» ACTION ITEM:
Copy the data exactly, line for line.

━━━

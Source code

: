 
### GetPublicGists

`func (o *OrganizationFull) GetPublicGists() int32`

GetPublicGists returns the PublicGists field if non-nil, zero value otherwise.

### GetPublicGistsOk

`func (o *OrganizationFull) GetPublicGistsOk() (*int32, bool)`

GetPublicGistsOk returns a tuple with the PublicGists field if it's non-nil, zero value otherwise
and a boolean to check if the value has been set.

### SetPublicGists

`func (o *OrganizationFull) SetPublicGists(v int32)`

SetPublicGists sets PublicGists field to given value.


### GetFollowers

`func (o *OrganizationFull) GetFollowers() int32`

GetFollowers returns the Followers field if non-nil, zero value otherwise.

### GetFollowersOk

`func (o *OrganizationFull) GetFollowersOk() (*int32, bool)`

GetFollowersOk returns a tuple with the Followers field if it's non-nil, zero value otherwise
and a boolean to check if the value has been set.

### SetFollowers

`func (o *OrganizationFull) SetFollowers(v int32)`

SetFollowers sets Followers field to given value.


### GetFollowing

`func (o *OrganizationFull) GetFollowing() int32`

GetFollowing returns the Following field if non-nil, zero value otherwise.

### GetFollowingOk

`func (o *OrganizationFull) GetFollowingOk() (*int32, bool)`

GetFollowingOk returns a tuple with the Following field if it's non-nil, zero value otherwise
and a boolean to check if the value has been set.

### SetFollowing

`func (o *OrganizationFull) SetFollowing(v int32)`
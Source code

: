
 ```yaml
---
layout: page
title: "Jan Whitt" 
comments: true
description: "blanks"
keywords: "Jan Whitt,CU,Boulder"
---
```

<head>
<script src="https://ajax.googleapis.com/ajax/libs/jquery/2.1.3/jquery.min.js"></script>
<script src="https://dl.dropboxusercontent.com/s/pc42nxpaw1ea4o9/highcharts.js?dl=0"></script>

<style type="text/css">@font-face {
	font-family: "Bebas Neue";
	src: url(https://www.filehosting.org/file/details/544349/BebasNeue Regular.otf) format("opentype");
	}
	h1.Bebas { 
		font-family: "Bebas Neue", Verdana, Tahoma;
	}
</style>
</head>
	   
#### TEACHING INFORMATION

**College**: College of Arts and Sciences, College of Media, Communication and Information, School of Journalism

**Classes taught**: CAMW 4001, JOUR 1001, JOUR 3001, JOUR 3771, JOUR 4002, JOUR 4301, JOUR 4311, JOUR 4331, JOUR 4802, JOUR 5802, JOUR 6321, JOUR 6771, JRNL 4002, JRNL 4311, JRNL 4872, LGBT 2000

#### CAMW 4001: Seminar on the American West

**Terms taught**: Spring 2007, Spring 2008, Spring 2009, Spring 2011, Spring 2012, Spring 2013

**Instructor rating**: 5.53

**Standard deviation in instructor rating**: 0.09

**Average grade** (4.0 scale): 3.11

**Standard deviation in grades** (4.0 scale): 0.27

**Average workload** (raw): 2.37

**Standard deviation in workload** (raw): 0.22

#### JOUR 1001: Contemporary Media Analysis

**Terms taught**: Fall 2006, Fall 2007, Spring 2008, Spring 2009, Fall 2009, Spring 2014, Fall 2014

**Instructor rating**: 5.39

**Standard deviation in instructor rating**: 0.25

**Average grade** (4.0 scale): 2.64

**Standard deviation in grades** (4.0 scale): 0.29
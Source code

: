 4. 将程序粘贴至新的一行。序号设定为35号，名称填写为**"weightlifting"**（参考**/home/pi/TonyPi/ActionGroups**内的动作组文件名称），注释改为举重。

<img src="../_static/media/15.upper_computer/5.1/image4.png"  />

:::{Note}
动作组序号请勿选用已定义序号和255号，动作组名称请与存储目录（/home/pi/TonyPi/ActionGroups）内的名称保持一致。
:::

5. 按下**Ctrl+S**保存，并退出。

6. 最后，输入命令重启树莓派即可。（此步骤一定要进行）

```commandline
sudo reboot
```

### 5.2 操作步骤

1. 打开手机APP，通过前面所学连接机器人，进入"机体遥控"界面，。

━━━

» RESPONSE BOX:
Source code

: 
### GetPublicGists

`func (o *OrganizationFull) GetPublicGists() int32`

GetPublicGists returns the PublicGists field if non-nil, zero value otherwise.

### GetPublicGistsOk

`func (o *OrganizationFull) GetPublicGistsOk() (*int32, bool)`

GetPublicGistsOk returns a tuple with the PublicGists field if it's non-nil, zero value otherwise
and a boolean to check if the value has been set.

### SetPublicGists

`func (o *OrganizationFull) SetPublicGists(v int32)`

SetPublicGists sets PublicGists field to given value.


### GetFollowers

`func (o *OrganizationFull) GetFollowers() int32`

GetFollowers returns the Followers field if non-nil, zero value otherwise.

### GetFollowersOk

`func (o *OrganizationFull) GetFollowersOk() (*int32, bool)`

GetFollowersOk returns a tuple with the Followers field if it's non-nil, zero value otherwise
and a boolean to check if the value has been set.

### SetFollowers

`func (o *OrganizationFull) SetFollowers(v int32)`

SetFollowers sets Followers field to given value.


### GetFollowing

`func (o *OrganizationFull) GetFollowing() int32`

GetFollowing returns the Following field if non-nil, zero value otherwise.

### GetFollowingOk

`func (o *OrganizationFull) GetFollowingOk() (*int32, bool)`

GetFollowingOk returns a tuple with the Following field if it's non-nil, zero value otherwise
and a boolean to check if the value has been set.

### SetFollowing

`func (o *OrganizationFull) SetFollowing(v int32)`
Source code

:
 ```yaml
---
layout: page
title: "Jan Whitt" 
comments: true
description: "blanks"
keywords: "Jan Whitt,CU,Boulder"
---
```

<head>
<script src="https://ajax.googleapis.com/ajax/libs/jquery/2.1.3/jquery.min.js"></script>
<script src="https://dl.dropboxusercontent.com/s/pc42nxpaw1ea4o9/highcharts.js?dl=0"></script>

<style type="text/css">@font-face {
	font-family: "Bebas Neue";
	src: url(https://www.filehosting.org/file/details/544349/BebasNeue Regular.otf) format("opentype");
	}
	h1.Bebas { 
		font-family: "Bebas Neue", Verdana, Tahoma;
	}
</style>
</head>
	   
#### TEACHING INFORMATION

**College**: College of Arts and Sciences, College of Media, Communication and Information, School of Journalism

**Classes taught**: CAMW 4001, JOUR 1001, JOUR 3001, JOUR 3771, JOUR 4002, JOUR 4301, JOUR 4311, JOUR 4331, JOUR 4802, JOUR 5802, JOUR 6321, JOUR 6771, JRNL 4002, JRNL 4311, JRNL 4872, LGBT 2000

#### CAMW 4001: Seminar on the American West

**Terms taught**: Spring 2007, Spring 2008, Spring 2009, Spring 2011, Spring 2012, Spring 2013

**Instructor rating**: 5.53

**Standard deviation in instructor rating**: 0.09

**Average grade** (4.0 scale): 3.11

**Standard deviation in grades** (4.0 scale): 0.27

**Average workload** (raw): 2.37

**Standard deviation in workload** (raw): 0.22

#### JOUR 1001: Contemporary Media Analysis

**Terms taught**: Fall 2006, Fall 2007, Spring 2008, Spring 2009, Fall 2009, Spring 2014, Fall 2014

**Instructor rating**: 5.39

**Standard deviation in instructor rating**: 0.25

**Average grade** (4.0 scale): 2.64

**Standard deviation in grades** (4.0 scale): 0.29
Source code

: 4. 将程序粘贴至新的一行。序号设定为35号，名称填写为**"weightlifting"**（参考**/home/pi/TonyPi/ActionGroups**内的动作组文件名称），注释改为举重。

<img src="../_static/media/15.upper_computer/5.1/image4.png"  />

:::{Note}
动作组序号请勿选用已定义序号和255号，动作组名称请与存储目录（/home/pi/TonyPi/ActionGroups）内的名称保持一致。
:::

5. 按下**Ctrl+S**保存，并退出。

6. 最后，输入命令重启树莓派即可。（此步骤一定要进行）

```commandline
sudo reboot
```

### 5.2 操作步骤

1. 打开手机APP，通过前面所学连接机器人，进入"机体遥控"界面，。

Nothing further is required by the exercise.